Yeah, kilts, but I’m not telling you to wrap nine yards of wool around your waist at the height of summer. That might have been necessary once, but no more. A few years ago, Utilikilts came along. Kilts in your choice of durable, washable fabrics–with snap closures and cargo pockets.

They also come with a stack of Utilikilts business cards. You’ll understand why if you get one of these things. I can’t overstate the attention they get. Even in Scotland, everyone wanted to talk about the boys’ kilts.

There are a few things to know if you want a Utilikilt. You’ll need a good, wide belt. The snaps don’t go all the way to the top, and even if they did, they’re snaps. Without a belt, Utilikilts are very easy access. A standard kilt belt is likely to be too wide, however. Two inches of belt is about right.

They’re machine washable, but you want to lay them (at least most of the fabrics) out to dry. The perfect place is an ironing board. Hold the ends of the waistband and shake the wet kilt hard to get the major wrinkles out and the pleats roughly in place. Lay it out on the board with a bit of an arc, so the pleats are just past the point where they fall flat. Starting in the middle, give each pleat a good tug and lay it in place. It’s a pain the first time, but it goes pretty quickly once you’ve practiced.
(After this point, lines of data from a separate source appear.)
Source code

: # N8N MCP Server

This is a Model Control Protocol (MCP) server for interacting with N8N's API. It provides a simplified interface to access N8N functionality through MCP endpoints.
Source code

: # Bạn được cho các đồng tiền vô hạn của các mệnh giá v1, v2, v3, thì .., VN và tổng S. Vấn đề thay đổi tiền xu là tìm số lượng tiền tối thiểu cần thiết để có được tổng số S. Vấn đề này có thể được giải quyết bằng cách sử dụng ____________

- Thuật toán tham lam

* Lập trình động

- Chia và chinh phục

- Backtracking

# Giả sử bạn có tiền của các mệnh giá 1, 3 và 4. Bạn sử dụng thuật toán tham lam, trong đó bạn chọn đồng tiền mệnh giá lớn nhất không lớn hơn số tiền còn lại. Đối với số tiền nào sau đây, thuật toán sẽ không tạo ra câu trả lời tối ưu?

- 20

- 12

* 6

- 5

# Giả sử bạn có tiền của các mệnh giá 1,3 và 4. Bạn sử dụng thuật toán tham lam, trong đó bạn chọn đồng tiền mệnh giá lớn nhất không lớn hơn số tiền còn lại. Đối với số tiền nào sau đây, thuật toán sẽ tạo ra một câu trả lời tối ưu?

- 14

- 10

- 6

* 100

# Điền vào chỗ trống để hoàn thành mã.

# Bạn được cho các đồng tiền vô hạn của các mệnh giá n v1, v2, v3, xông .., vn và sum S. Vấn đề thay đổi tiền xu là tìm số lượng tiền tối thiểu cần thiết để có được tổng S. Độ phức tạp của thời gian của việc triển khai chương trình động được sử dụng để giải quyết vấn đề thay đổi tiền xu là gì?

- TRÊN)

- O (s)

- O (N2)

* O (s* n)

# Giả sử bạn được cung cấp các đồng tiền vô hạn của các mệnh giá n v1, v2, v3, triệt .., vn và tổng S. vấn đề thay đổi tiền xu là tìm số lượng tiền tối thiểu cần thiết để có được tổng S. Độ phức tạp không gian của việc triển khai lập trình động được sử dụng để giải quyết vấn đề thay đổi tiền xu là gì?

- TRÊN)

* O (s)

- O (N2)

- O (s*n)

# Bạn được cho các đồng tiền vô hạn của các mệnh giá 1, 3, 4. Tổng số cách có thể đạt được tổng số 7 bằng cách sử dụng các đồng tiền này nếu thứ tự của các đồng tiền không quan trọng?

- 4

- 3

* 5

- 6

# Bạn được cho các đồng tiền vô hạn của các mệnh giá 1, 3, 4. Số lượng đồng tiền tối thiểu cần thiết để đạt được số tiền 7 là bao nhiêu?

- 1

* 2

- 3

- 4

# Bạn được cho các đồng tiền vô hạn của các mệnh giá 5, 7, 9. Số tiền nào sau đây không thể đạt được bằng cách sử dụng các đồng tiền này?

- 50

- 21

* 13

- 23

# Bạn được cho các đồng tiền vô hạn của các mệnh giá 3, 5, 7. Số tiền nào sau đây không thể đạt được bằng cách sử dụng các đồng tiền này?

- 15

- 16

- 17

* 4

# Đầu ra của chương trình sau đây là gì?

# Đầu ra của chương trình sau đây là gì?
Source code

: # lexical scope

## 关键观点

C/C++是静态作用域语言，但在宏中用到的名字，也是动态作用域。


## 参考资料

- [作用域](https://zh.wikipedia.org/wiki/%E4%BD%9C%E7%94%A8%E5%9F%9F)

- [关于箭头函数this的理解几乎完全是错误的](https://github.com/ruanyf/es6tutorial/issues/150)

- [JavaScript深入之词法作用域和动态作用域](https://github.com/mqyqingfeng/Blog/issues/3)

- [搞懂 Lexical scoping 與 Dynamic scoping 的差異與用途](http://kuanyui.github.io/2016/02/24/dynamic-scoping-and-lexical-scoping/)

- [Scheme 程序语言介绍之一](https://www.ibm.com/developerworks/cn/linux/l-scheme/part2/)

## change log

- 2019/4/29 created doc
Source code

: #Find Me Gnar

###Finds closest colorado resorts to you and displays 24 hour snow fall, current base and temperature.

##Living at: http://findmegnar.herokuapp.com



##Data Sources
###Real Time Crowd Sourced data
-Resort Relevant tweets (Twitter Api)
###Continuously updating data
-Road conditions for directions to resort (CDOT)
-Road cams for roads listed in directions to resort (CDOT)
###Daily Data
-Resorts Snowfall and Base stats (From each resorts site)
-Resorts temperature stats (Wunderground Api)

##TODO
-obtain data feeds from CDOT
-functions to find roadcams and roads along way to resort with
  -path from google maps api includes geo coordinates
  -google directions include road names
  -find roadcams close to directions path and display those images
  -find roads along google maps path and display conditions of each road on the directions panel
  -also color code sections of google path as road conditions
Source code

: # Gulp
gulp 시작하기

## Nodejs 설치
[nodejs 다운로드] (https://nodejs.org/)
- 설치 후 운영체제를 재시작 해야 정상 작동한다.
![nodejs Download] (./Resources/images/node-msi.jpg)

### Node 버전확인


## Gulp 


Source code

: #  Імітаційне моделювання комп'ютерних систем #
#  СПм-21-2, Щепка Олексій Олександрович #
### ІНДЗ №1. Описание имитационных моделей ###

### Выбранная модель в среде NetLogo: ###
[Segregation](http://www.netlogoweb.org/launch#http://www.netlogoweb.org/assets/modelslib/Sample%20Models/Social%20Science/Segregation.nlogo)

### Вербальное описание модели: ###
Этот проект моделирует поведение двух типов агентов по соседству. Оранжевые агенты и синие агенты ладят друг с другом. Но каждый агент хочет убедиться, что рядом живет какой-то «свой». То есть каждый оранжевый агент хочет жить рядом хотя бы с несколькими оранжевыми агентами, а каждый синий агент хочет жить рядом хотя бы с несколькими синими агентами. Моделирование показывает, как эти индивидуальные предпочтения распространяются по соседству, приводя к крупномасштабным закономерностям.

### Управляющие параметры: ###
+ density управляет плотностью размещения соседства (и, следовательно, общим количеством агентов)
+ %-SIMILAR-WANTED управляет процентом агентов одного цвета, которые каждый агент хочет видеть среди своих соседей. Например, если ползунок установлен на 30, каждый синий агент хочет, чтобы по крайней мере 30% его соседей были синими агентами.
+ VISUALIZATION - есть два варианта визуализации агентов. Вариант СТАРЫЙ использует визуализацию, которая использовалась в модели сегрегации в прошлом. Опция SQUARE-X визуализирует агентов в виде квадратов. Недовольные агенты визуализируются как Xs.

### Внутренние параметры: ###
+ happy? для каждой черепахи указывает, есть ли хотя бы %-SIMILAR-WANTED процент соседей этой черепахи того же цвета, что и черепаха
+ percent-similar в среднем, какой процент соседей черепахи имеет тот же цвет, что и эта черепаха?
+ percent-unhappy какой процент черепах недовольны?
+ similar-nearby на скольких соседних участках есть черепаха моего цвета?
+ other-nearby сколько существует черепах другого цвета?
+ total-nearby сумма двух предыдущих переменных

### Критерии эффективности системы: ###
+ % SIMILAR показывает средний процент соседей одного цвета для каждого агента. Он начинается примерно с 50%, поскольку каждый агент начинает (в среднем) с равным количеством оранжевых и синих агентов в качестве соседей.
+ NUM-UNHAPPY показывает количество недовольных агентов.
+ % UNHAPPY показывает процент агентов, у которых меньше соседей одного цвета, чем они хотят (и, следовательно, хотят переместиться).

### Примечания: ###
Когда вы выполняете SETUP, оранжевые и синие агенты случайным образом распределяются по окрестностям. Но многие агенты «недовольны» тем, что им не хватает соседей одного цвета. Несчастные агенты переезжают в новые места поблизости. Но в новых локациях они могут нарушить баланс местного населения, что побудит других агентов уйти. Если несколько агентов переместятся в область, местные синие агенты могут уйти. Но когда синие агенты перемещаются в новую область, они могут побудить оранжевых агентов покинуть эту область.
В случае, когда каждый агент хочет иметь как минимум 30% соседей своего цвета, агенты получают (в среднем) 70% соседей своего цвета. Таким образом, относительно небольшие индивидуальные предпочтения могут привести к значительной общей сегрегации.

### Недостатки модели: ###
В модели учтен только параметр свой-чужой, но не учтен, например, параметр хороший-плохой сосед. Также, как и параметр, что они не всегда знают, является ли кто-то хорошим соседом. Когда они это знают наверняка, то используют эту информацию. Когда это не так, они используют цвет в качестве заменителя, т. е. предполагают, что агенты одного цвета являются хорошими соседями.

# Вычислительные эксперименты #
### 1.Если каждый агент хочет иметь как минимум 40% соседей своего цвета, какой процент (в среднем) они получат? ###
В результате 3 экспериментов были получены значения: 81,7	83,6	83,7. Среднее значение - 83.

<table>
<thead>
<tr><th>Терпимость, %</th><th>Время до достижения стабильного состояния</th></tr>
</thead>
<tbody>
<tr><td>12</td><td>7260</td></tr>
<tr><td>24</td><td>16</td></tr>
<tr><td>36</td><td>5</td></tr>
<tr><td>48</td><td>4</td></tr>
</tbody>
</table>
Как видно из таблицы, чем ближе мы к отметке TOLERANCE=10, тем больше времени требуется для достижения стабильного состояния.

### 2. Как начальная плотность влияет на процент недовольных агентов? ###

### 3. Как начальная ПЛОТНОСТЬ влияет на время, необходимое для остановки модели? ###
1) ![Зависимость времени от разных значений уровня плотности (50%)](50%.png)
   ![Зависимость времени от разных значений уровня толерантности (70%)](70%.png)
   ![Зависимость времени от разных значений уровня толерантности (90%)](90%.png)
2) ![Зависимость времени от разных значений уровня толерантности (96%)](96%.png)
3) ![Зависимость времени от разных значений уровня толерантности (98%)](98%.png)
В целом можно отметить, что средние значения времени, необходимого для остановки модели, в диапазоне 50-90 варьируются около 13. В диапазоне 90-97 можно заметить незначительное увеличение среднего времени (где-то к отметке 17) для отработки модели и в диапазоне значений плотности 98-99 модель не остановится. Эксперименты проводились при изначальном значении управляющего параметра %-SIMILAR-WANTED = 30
If you’re the kind of guy who worries about looking like you’re wearing a dress, don’t pair your kilt with a t-shirt of the same color. Dress shirts? Fine. Different color of tee? Sure. But somehow the single-color t-shirt/kilt pair generally looks like a dress.

If you’re shy, invest in a kilt pin as wind insurance. There’s a foot-plus overlap of fabric in the front, but I’ve seen wind in which that’s not sufficient to keep the color of your underwear a secret. If you’re really shy, you can invest in a sporran too, but everyone will know why.

You’ll also need a good answer to “What do you wear under there?” Ideally, you’ll have two answers–one for the people you don’t want to offend. Alan Cumming is still on record as having the best answer (X-2 premiere), but I’m not even linking to it here.

Ask a helpful woman to teach you how to sit down in your kilt, preferrably one who has pleat experience. Think of it as a chance to talk to a former Catholic schoolgirl. The process involves a sweep down the back of the kilt with one or both hands plus a little swish to get the pleats you can’t reach. I swear to you, people will be so mesmerized by the kilt, they won’t notice the swish. Getting in and out of the car just requires practice.

Finally, follow their sizing instructions very carefully, then order your kilt one size shorter. Utilikilts seems to have something against the male knee, or at least their instructions do. A kilt that covers your knee will, in addition to harming your social standing and looking more like a dress than ever, chafe the back of your calf.

So, guys, as we move into a hot, humid weekend across the States, let the weather be your inspiration. Get yourself into a kilt. And when someone asks, “Are you wearing a skirt?” tell them proudly, “Aye, but it’s a man’s skirt.”